» Dataset records:
* * * *
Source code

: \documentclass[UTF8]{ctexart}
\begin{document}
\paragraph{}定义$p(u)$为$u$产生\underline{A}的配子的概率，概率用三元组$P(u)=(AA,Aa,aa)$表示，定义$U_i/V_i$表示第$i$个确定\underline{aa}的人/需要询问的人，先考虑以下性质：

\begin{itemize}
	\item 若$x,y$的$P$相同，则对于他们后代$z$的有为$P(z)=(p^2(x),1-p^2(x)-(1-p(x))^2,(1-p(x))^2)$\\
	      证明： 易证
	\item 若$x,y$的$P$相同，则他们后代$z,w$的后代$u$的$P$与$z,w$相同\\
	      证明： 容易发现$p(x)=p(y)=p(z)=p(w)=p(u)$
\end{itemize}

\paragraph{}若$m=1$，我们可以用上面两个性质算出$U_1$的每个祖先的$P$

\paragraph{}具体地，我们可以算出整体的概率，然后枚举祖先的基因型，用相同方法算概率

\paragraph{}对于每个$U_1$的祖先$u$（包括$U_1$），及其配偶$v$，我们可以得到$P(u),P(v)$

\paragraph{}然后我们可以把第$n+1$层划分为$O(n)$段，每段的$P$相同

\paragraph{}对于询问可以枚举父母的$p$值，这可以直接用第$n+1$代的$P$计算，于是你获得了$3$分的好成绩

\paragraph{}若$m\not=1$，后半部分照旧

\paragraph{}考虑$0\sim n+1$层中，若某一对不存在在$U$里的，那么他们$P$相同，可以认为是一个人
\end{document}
* * * *
» Problem to work on: Word for word, repeat every record.

» Answer space:
Source code

: \documentclass[UTF8]{ctexart}
\begin{document}
\paragraph{}定义$p(u)$为$u$产生\underline{A}的配子的概率，概率用三元组$P(u)=(AA,Aa,aa)$表示，定义$U_i/V_i$表示第$i$个确定\underline{aa}的人/需要询问的人，先考虑以下性质：

\begin{itemize}
	\item 若$x,y$的$P$相同，则对于他们后代$z$的有为$P(z)=(p^2(x),1-p^2(x)-(1-p(x))^2,(1-p(x))^2)$\\
	      证明： 易证
	\item 若$x,y$的$P$相同，则他们后代$z,w$的后代$u$的$P$与$z,w$相同\\
	      证明： 容易发现$p(x)=p(y)=p(z)=p(w)=p(u)$
\end{itemize}

\paragraph{}若$m=1$，我们可以用上面两个性质算出$U_1$的每个祖先的$P$

\paragraph{}具体地，我们可以算出整体的概率，然后枚举祖先的基因型，用相同方法算概率

\paragraph{}对于每个$U_1$的祖先$u$（包括$U_1$），及其配偶$v$，我们可以得到$P(u),P(v)$

\paragraph{}然后我们可以把第$n+1$层划分为$O(n)$段，每段的$P$相同

\paragraph{}对于询问可以枚举父母的$p$值，这可以直接用第$n+1$代的$P$计算，于是你获得了$3$分的好成绩

\paragraph{}若$m\not=1$，后半部分照旧

\paragraph{}考虑$0\sim n+1$层中，若某一对不存在在$U$里的，那么他们$P$相同，可以认为是一个人
\end{document}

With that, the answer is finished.